Cats Honest Truth
by Ed Malin
It was December 20th. In the lobby of the shee-shee apartment building, a synthetic christmas tree shimmered.
“Happy Holidays, Jack,” said one of the residents, heading in from the cold.
“Same to you, Doctor Khan,” said the uniformed man sitting behind the desk. Jack sat very quietly, and wore a beret, sunglasses and a wispy beard, so most people thought that made him even quieter.
“Any packages for me?”
Jack held up a finger to excuse himself, checked in the side room.
But while Jack had ducked in the back, a group of carolers passed by on the street, planted themselves under the awning and in front of the open lobby door, opened their mouths, and let this song come out:
“Joy to the World, you must believe
The Christ the King has triumphed
A little tiny baby, he’s come to kill his enemies
He will kick Satan’s ass, and send him straight to hell
If you don’t be nice he’ll send you there as well.”
The carolers bowed, paused just long enough to suggest they were waiting for applause or tips, and then had mercy and departed.
Yet, during all of that fracas, Jack had been hyperfocusing in the back and Doctor Khan had been doing Wordle on his cell phone.
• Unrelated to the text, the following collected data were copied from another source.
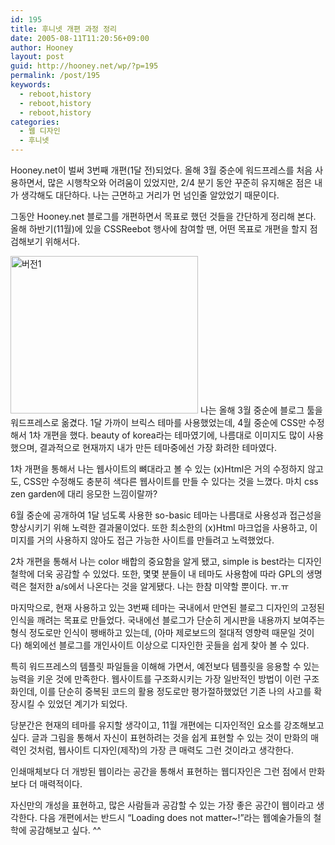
```yaml
---
id: 195
title: 후니넷 개편 과정 정리
date: 2005-08-11T11:20:56+09:00
author: Hooney
layout: post
guid: http://hooney.net/wp/?p=195
permalink: /post/195
keywords:
  - reboot,history
  - reboot,history
  - reboot,history
categories:
  - 웹 디자인
  - 후니넷
---
```

Hooney.net이 벌써 3번째 개편(1달 전)되었다. 올해 3월 중순에 워드프레스를 처음 사용하면서, 많은 시행착오와 어려움이 있었지만, 2/4 분기 동안 꾸준히 유지해온 점은 내가 생각해도 대단하다. 나는 근면하고 거리가 먼 넘인줄 알았었기 때문이다.

그동안 Hooney.net 블로그를 개편하면서 목표로 했던 것들을 간단하게 정리해 본다. 올해 하반기(11월)에 있을 CSSReebot 행사에 참여할 땐, 어떤 목표로 개편을 할지 점검해보기 위해서다.

[<img src="/files/img/2005-08/_reboooooooot.jpg" width="300" height="252" alt="버전1" />](/files/img/2005-08/reboooooooot.jpg) 나는 올해 3월 중순에 블로그 툴을 워드프레스로 옮겼다. 1달 가까이 브릭스 테마를 사용했었는데, 4월 중순에 CSS만 수정해서 1차 개편을 했다. beauty of korea라는 테마였기에, 나름대로 이미지도 많이 사용했으며, 결과적으로 현재까지 내가 만든 테마중에선 가장 화려한 테마였다. 

1차 개편을 통해서 나는 웹사이트의 뼈대라고 볼 수 있는 (x)Html은 거의 수정하지 않고도, CSS만 수정해도 충분히 색다른 웹사이트를 만들 수 있다는 것을 느꼈다. 마치 css zen garden에 대리 응모한 느낌이랄까?

6월 중순에 공개하여 1달 넘도록 사용한 so-basic 테마는 나름대로 사용성과 접근성을 향상시키기 위해 노력한 결과물이었다. 또한 최소한의 (x)Html 마크업을 사용하고, 이미지를 거의 사용하지 않아도 접근 가능한 사이트를 만들려고 노력했었다.

2차 개편을 통해서 나는 color 배합의 중요함을 알게 됐고, simple is best라는 디자인 철학에 더욱 공감할 수 있었다. 또한, 몇몇 분들이 내 테마도 사용함에 따라 GPL의 생명력은 철저한 a/s에서 나온다는 것을 알게됐다. 나는 한참 미약할 뿐이다. ㅠ.ㅠ

마지막으로, 현재 사용하고 있는 3번째 테마는 국내에서 만연된 블로그 디자인의 고정된 인식을 깨려는 목표로 만들었다. 국내에선 블로그가 단순히 게시판을 내용까지 보여주는 형식 정도로만 인식이 팽배하고 있는데, (아마 제로보드의 절대적 영향력 때문일 것이다) 해외에선 블로그를 개인사이트 이상으로 디자인한 곳들을 쉽게 찾아 볼 수 있다.

특히 워드프레스의 템플릿 파일들을 이해해 가면서, 예전보다 템플릿을 응용할 수 있는 능력을 키운 것에 만족한다. 웹사이트를 구조화시키는 가장 일반적인 방법이 이런 구조화인데, 이를 단순히 중복된 코드의 활용 정도로만 평가절하했었던 기존 나의 사고를 확장시킬 수 있었던 계기가 되었다.

당분간은 현재의 테마를 유지할 생각이고, 11월 개편에는 디자인적인 요소를 강조해보고 싶다. 글과 그림을 통해서 자신이 표현하려는 것을 쉽게 표현할 수 있는 것이 만화의 매력인 것처럼, 웹사이트 디자인(제작)의 가장 큰 매력도 그런 것이라고 생각한다.

인쇄매체보다 더 개방된 웹이라는 공간을 통해서 표현하는 웹디자인은 그런 점에서 만화보다 더 매력적이다.

자신만의 개성을 표현하고, 많은 사람들과 공감할 수 있는 가장 좋은 공간이 웹이라고 생각한다. 다음 개편에서는 반드시 &#8220;Loading does not matter~!&#8221;라는 웹예술가들의 철학에 공감해보고 싶다. ^^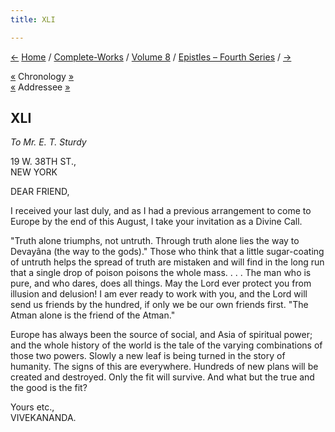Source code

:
 ```yaml
---
title: XLI

---
```

<div>

[←](040_friend.htm) [Home](../../../index.htm) /
[Complete-Works](../../complete_works.htm) / [Volume
8](../volume_8_contents.htm) / [Epistles – Fourth
Series](epistles_fourth_series_contents.htm) / [→](042_babies.htm)

  

[«](../../volume_7/epistles_third_series/28_brother.htm) Chronology
[»](../../volume_9/letters_fifth_series/052_mother.htm)  
[«](040_friend.htm) Addressee [»](049_friend.htm)

## XLI

*To Mr. E. T. Sturdy*

19 W. 38TH ST.,  
NEW YORK

DEAR FRIEND,

I received your last duly, and as I had a previous arrangement to come
to Europe by the end of this August, I take your invitation as a Divine
Call.

"Truth alone triumphs, not untruth. Through truth alone lies the way to
Devayâna (the way to the gods)." Those who think that a little
sugar-coating of untruth helps the spread of truth are mistaken and will
find in the long run that a single drop of poison poisons the whole
mass. . . . The man who is pure, and who dares, does all things. May the
Lord ever protect you from illusion and delusion! I am ever ready to
work with you, and the Lord will send us friends by the hundred, if only
we be our own friends first. "The Atman alone is the friend of the
Atman."

Europe has always been the source of social, and Asia of spiritual
power; and the whole history of the world is the tale of the varying
combinations of those two powers. Slowly a new leaf is being turned in
the story of humanity. The signs of this are everywhere. Hundreds of new
plans will be created and destroyed. Only the fit will survive. And what
but the true and the good is the fit?

Yours etc.,  
VIVEKANANDA.

</div>
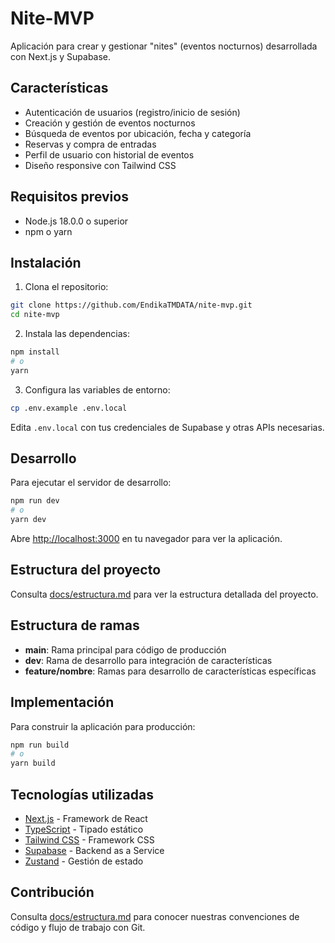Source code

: # Nite-MVP

Aplicación para crear y gestionar "nites" (eventos nocturnos) desarrollada con Next.js y Supabase.

## Características

- Autenticación de usuarios (registro/inicio de sesión)
- Creación y gestión de eventos nocturnos
- Búsqueda de eventos por ubicación, fecha y categoría
- Reservas y compra de entradas
- Perfil de usuario con historial de eventos
- Diseño responsive con Tailwind CSS

## Requisitos previos

- Node.js 18.0.0 o superior
- npm o yarn

## Instalación

1. Clona el repositorio:

```bash
git clone https://github.com/EndikaTMDATA/nite-mvp.git
cd nite-mvp
```

2. Instala las dependencias:

```bash
npm install
# o
yarn
```

3. Configura las variables de entorno:

```bash
cp .env.example .env.local
```

Edita `.env.local` con tus credenciales de Supabase y otras APIs necesarias.

## Desarrollo

Para ejecutar el servidor de desarrollo:

```bash
npm run dev
# o
yarn dev
```

Abre [http://localhost:3000](http://localhost:3000) en tu navegador para ver la aplicación.

## Estructura del proyecto

Consulta [docs/estructura.md](docs/estructura.md) para ver la estructura detallada del proyecto.

## Estructura de ramas

- **main**: Rama principal para código de producción
- **dev**: Rama de desarrollo para integración de características
- **feature/nombre**: Ramas para desarrollo de características específicas

## Implementación

Para construir la aplicación para producción:

```bash
npm run build
# o
yarn build
```

## Tecnologías utilizadas

- [Next.js](https://nextjs.org/) - Framework de React
- [TypeScript](https://www.typescriptlang.org/) - Tipado estático
- [Tailwind CSS](https://tailwindcss.com/) - Framework CSS
- [Supabase](https://supabase.io/) - Backend as a Service
- [Zustand](https://github.com/pmndrs/zustand) - Gestión de estado

## Contribución

Consulta [docs/estructura.md](docs/estructura.md) para conocer nuestras convenciones de código y flujo de trabajo con Git.
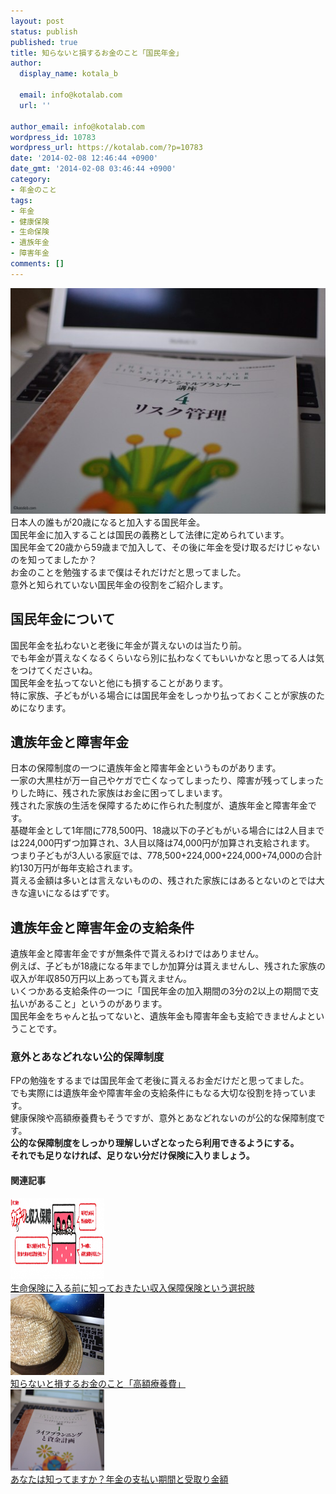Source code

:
 ```yaml
---
layout: post
status: publish
published: true
title: 知らないと損するお金のこと「国民年金」
author:
  display_name: kotala_b

  email: info@kotalab.com
  url: ''

author_email: info@kotalab.com
wordpress_id: 10783
wordpress_url: https://kotalab.com/?p=10783
date: '2014-02-08 12:46:44 +0900'
date_gmt: '2014-02-08 03:46:44 +0900'
category:
- 年金のこと
tags:
- 年金
- 健康保険
- 生命保険
- 遺族年金
- 障害年金
comments: []
---
```

<p><img src="/wp-content/uploads/money-nenkin_140208-546x361.jpg" alt="money-nenkin_140208" width="546" height="361" class="alignnone size-large wp-image-10785" /><br />
日本人の誰もが20歳になると加入する国民年金。<br />
国民年金に加入することは国民の義務として法律に定められています。<br />
国民年金て20歳から59歳まで加入して、その後に年金を受け取るだけじゃないのを知ってましたか？<br />
お金のことを勉強するまで僕はそれだけだと思ってました。<br />
意外と知られていない国民年金の役割をご紹介します。<br />
</p>
<!--more-->
<h2>国民年金について</h2>
<p>国民年金を払わないと老後に年金が貰えないのは当たり前。<br />
でも<span class="b">年金が貰えなくなるくらいなら別に払わなくてもいいかなと思ってる人は気をつけてくださいね。</span><br />
国民年金を払ってないと他にも損することがあります。<br />
特に家族、子どもがいる場合には国民年金をしっかり払っておくことが家族のためになります。</p>
<h2>遺族年金と障害年金</h2>
<p>日本の保障制度の一つに遺族年金と障害年金というものがあります。<br />
一家の大黒柱が万一自己やケガで亡くなってしまったり、障害が残ってしまったりした時に、残された家族はお金に困ってしまいます。<br />
残された家族の生活を保障するために作られた制度が、遺族年金と障害年金です。<br />
基礎年金として1年間に778,500円、18歳以下の子どもがいる場合には2人目までは224,000円ずつ加算され、3人目以降は74,000円が加算され支給されます。<br />
つまり子どもが3人いる家庭では、778,500+224,000+224,000+74,000の合計<span class="b">約130万円が毎年支給されます</span>。<br />
貰える金額は多いとは言えないものの、残された家族にはあるとないのとでは大きな違いになるはずです。</p>
<h2>遺族年金と障害年金の支給条件</h2>
<p>遺族年金と障害年金ですが無条件で貰えるわけではありません。<br />
例えば、子どもが18歳になる年までしか加算分は貰えませんし、残された家族の収入が年収850万円以上あっても貰えません。<br />
いくつかある支給条件の一つに「国民年金の加入期間の3分の2以上の期間で支払いがあること」というのがあります。<br />
<span class="b">国民年金をちゃんと払ってないと、遺族年金も障害年金も支給できませんよということです。</span></p>
<h3>意外とあなどれない公的保障制度</h3>
<p>FPの勉強をするまでは国民年金て老後に貰えるお金だけだと思ってました。<br />
でも実際には遺族年金や障害年金の支給条件にもなる大切な役割を持っています。<br />
健康保険や高額療養費もそうですが、意外とあなどれないのが公的な保障制度です。<br />
<strong>公的な保障制度をしっかり理解しいざとなったら利用できるようにする。<br />
それでも足りなければ、足りない分だけ保険に入りましょう。</strong></p>
<h4 class="rel">関連記事</h4>
<div class="shht">
<div class="shhtimg"><a href="/syunyu-hosho-hoken" target="_blank"><img src="/wp-content/uploads/syunyu-hosho-hoken_20140202_04-546x162.png" alt="" width="150" height="130" /></a></div>
<div class="shhttext"><a href="/syunyu-hosho-hoken" target="_blank">生命保険に入る前に知っておきたい収入保障保険という選択肢</a><span class="removed_link" title="b.hatena.ne.jp/entry/https://kotalab.com/syunyu-hosho-hoken"><img border="0" src="https://b.hatena.ne.jp/entry/image/https://kotalab.com/syunyu-hosho-hoken" alt="" /></span></div>
</div>
<div class="shht">
<div class="shhtimg"><a href="/money-kougakuryoyohi" target="_blank"><img src="/wp-content/uploads/money_130719-448x336.jpg" alt="" width="150" height="130" /></a></div>
<div class="shhttext"><a href="/money-kougakuryoyohi" target="_blank">知らないと損するお金のこと「高額療養費」</a><span class="removed_link" title="b.hatena.ne.jp/entry/https://kotalab.com/money-kougakuryoyohi"><img border="0" src="https://b.hatena.ne.jp/entry/image/https://kotalab.com/money-kougakuryoyohi" alt="" /></span></div>
</div>
<div class="shht">
<div class="shhtimg"><a href="/whats-nenkin" target="_blank"><img src="/wp-content/uploads/whats-nenkin_140207-546x361.jpg" alt="" width="150" height="130" /></a></div>
<div class="shhttext"><a href="/whats-nenkin" target="_blank">あなたは知ってますか？年金の支払い期間と受取り金額</a><span class="removed_link" title="b.hatena.ne.jp/entry/https://kotalab.com/whats-nenkin"><img border="0" src="https://b.hatena.ne.jp/entry/image/https://kotalab.com/whats-nenkin" alt="" /></span></div>
</div>
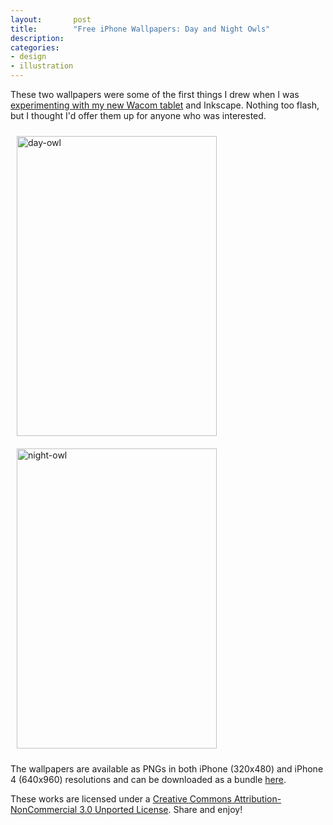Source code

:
 ```yaml
---
layout:       post
title:        "Free iPhone Wallpapers: Day and Night Owls"
description: 
categories:     
- design
- illustration
---
```


These two wallpapers were some of the first things I drew when I was [experimenting with my new Wacom tablet][1] and Inkscape. Nothing too flash, but I thought I'd offer them up for anyone who was interested. 

<img alt="day-owl" src="{{site.url}}/img/posts/day-owl.png" width="320" height="480" style="padding:10px;" />
<img alt="night-owl" src="{{ site.url }}/img/posts/night-owl.png" width="320" height="480" style="padding:10px;"/>

The wallpapers are available as PNGs in both iPhone (320x480) and iPhone 4 (640x960) resolutions and can be downloaded as a bundle [here][2].

These <span xmlns:dct="http://purl.org/dc/terms/" href="http://purl.org/dc/dcmitype/StillImage" rel="dct:type">works</span> are licensed under a <a rel="license" href="http://creativecommons.org/licenses/by-nc/3.0/">Creative Commons Attribution-NonCommercial 3.0 Unported License</a>. Share and enjoy!

[1]:{{site.url}}/2011/01/06/wacom-tablet-with-inkscape-gimp-on-osx/
[2]:{{site.url}}/downloads/iphone-wallpapers-owls.zip
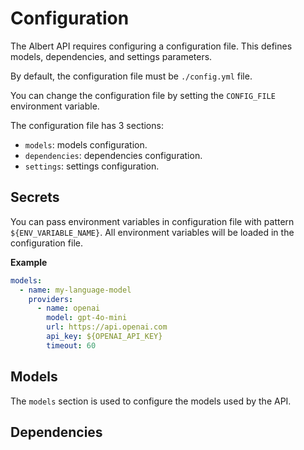 # Configuration

The Albert API requires configuring a configuration file. This defines models, dependencies, and settings parameters.

By default, the configuration file must be `./config.yml` file.

You can change the configuration file by setting the `CONFIG_FILE` environment variable.

The configuration file has 3 sections:
- `models`: models configuration.
- `dependencies`: dependencies configuration.
- `settings`: settings configuration.

## Secrets

You can pass environment variables in configuration file with pattern `${ENV_VARIABLE_NAME}`. All environment variables will be loaded in the configuration file.

**Example**

```yaml
models:
  - name: my-language-model
    providers:
      - name: openai
        model: gpt-4o-mini
        url: https://api.openai.com
        api_key: ${OPENAI_API_KEY}
        timeout: 60


```

## Models

The `models` section is used to configure the models used by the API.

## Dependencies
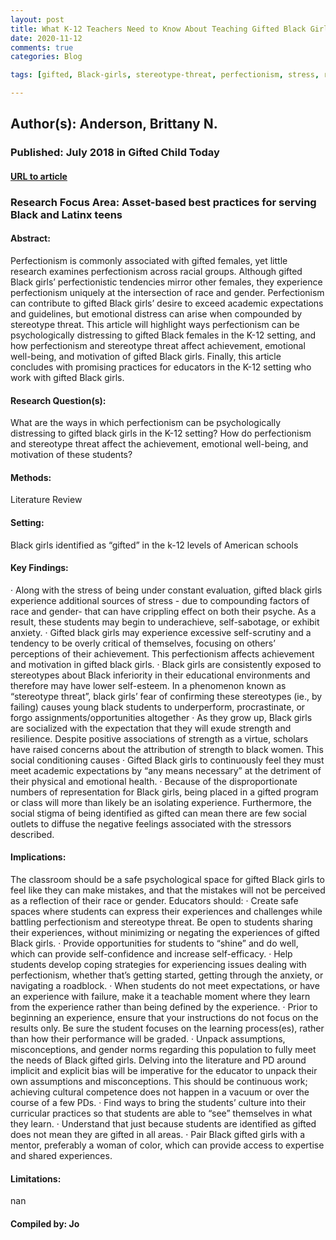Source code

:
 ```yaml
---
layout: post
title: What K-12 Teachers Need to Know About Teaching Gifted Black Girls Battling Perfectionism and Stereotype Threat
date: 2020-11-12
comments: true
categories: Blog

tags: [gifted, Black-girls, stereotype-threat, perfectionism, stress, race, gender, academic-performance, advanced-placement, Black-students]

---
```


## Author(s): Anderson, Brittany N. 

### Published: July 2018 in Gifted Child Today

#### [URL to article](http://eds.a.ebscohost.com.proxy.uchicago.edu/eds/pdfviewer/pdfviewer?vid=1&sid=fc071155-2b4a-45da-87de-740e07033367%40sessionmgr4008)

### Research Focus Area: Asset-based best practices for serving Black and Latinx teens

#### Abstract:
Perfectionism is commonly associated with gifted females, yet little research examines perfectionism across racial groups. Although gifted Black girls’ perfectionistic tendencies mirror other females, they experience perfectionism uniquely at the intersection of race and gender. Perfectionism can contribute to gifted Black girls’ desire to exceed academic expectations and guidelines, but emotional distress can arise when compounded by stereotype threat. This article will highlight ways perfectionism can be psychologically distressing to gifted Black females in the K-12 setting, and how perfectionism and stereotype threat affect achievement, emotional well-being, and motivation of gifted Black girls. Finally, this article concludes with promising practices for educators in the K-12 setting who work with gifted Black girls.


#### Research Question(s):
What are the ways in which perfectionism can be psychologically distressing to gifted black girls in the K-12 setting? How do perfectionism and stereotype threat affect the achievement, emotional well-being, and motivation of these students?


#### Methods:
Literature Review


#### Setting:
Black girls identified as “gifted” in the k-12 levels of American schools


#### Key Findings:
· Along with the stress of being under constant evaluation, gifted black girls experience additional sources of stress - due to compounding factors of race and gender- that can have crippling effect on both their psyche. As a result, these students may begin to underachieve, self-sabotage, or exhibit anxiety.  · Gifted black girls may experience excessive self-scrutiny and a tendency to be overly critical of themselves, focusing on others’ perceptions of their achievement. This perfectionism affects achievement and motivation in gifted black girls.  · Black girls are consistently exposed to stereotypes about Black inferiority in their educational environments and therefore may have lower self-esteem. In a phenomenon known as “stereotype threat”, black girls’ fear of confirming these stereotypes (ie., by failing) causes young black students to underperform, procrastinate, or forgo assignments/opportunities altogether  · As they grow up, Black girls are socialized with the expectation that they will exude strength and resilience. Despite positive associations of strength as a virtue, scholars have raised concerns about the attribution of strength to black women. This social conditioning causes  · Gifted Black girls to continuously feel they must meet academic expectations by “any means necessary” at the detriment of their physical and emotional health.  · Because of the disproportionate numbers of representation for Black girls, being placed in a gifted program or class will more than likely be an isolating experience. Furthermore, the social stigma of being identified as gifted can mean there are few social outlets to diffuse the negative feelings associated with the stressors described.


#### Implications:
The classroom should be a safe psychological space for gifted Black girls to feel like they can make mistakes, and that the mistakes will not be perceived as a reflection of their race or gender. Educators should:  · Create safe spaces where students can express their experiences and challenges while battling perfectionism and stereotype threat. Be open to students sharing their experiences, without minimizing or negating the experiences of gifted Black girls.  · Provide opportunities for students to “shine” and do well, which can provide self-confidence and increase self-efficacy.  · Help students develop coping strategies for experiencing issues dealing with perfectionism, whether that’s getting started, getting through the anxiety, or navigating a roadblock.  · When students do not meet expectations, or have an experience with failure, make it a teachable moment where they learn from the experience rather than being defined by the experience.  · Prior to beginning an experience, ensure that your instructions do not focus on the results only. Be sure the student focuses on the learning process(es), rather than how their performance will be graded.  · Unpack assumptions, misconceptions, and gender norms regarding this population to fully meet the needs of Black gifted girls. Delving into the literature and PD around implicit and explicit bias will be imperative for the educator to unpack their own assumptions and misconceptions. This should be continuous work; achieving cultural competence does not happen in a vacuum or over the course of a few PDs.  · Find ways to bring the students’ culture into their curricular practices so that students are able to “see” themselves in what they learn.  · Understand that just because students are identified as gifted does not mean they are gifted in all areas.  · Pair Black gifted girls with a mentor, preferably a woman of color, which can provide access to expertise and shared experiences.


#### Limitations:
nan


#### Compiled by: Jo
Jack returned and replied to Doctor Khan that gosh darn it he was out of luck in the package department.
“It’s OK, I don’t celebrate christmas.”
“Religious observance is not required here. God’s honest truth.” Jack nodded, remembering that a week ago, a patient had sent the good doctor multiple boxes containing premium single malt scotch.
“It’s not for Islamic reasons, don’t get me wrong. Mind you, before I came here from Rawalpindi, I remember people would gather in the square and all salute the soldiers. That’s how we celebrated holidays. It left me with the tendency to not do what everyone else was doing.”
During this extemporizing, Doctor Khan had wandered over to the synth-tree. It was neither oak nor pine, yet remarkably it was sturdy enough to support dozens of selected ornaments.
“More and more every year,” chortled Jack, as Doctor Khan fingered a plastic wheelchair which was hanging by a hook from one of the wintergreen branches. “We get them donated from local charities. See, that wheelchair comes to us from the Special Olympics.”
“No kidding,” nodded Doctor Khan.
“Whereas that crutch there is courtesy of the Standing Strong With Wounded Veterans Foundation.”
“As a physician, I find this somewhat depressing.”
“What, should these diverse groups be invisible?” mused Jack.
“Oh no, I work with all sorts of injured and differently abled people every day. It seems some people want them to be visible just around christmas and then go away.”
Jack slapped the counter. “From your mouth to God’s ear.”
Khan stared at Jack (surname unknown). “I know you’re trying to be pleasant with all this idiomatic chit-chat.
“Oh heavens, no.”
“Listen, why do we ask if someone wants to know the god’s honest truth? What kind of truth does god consider truth, huh? How would we know?”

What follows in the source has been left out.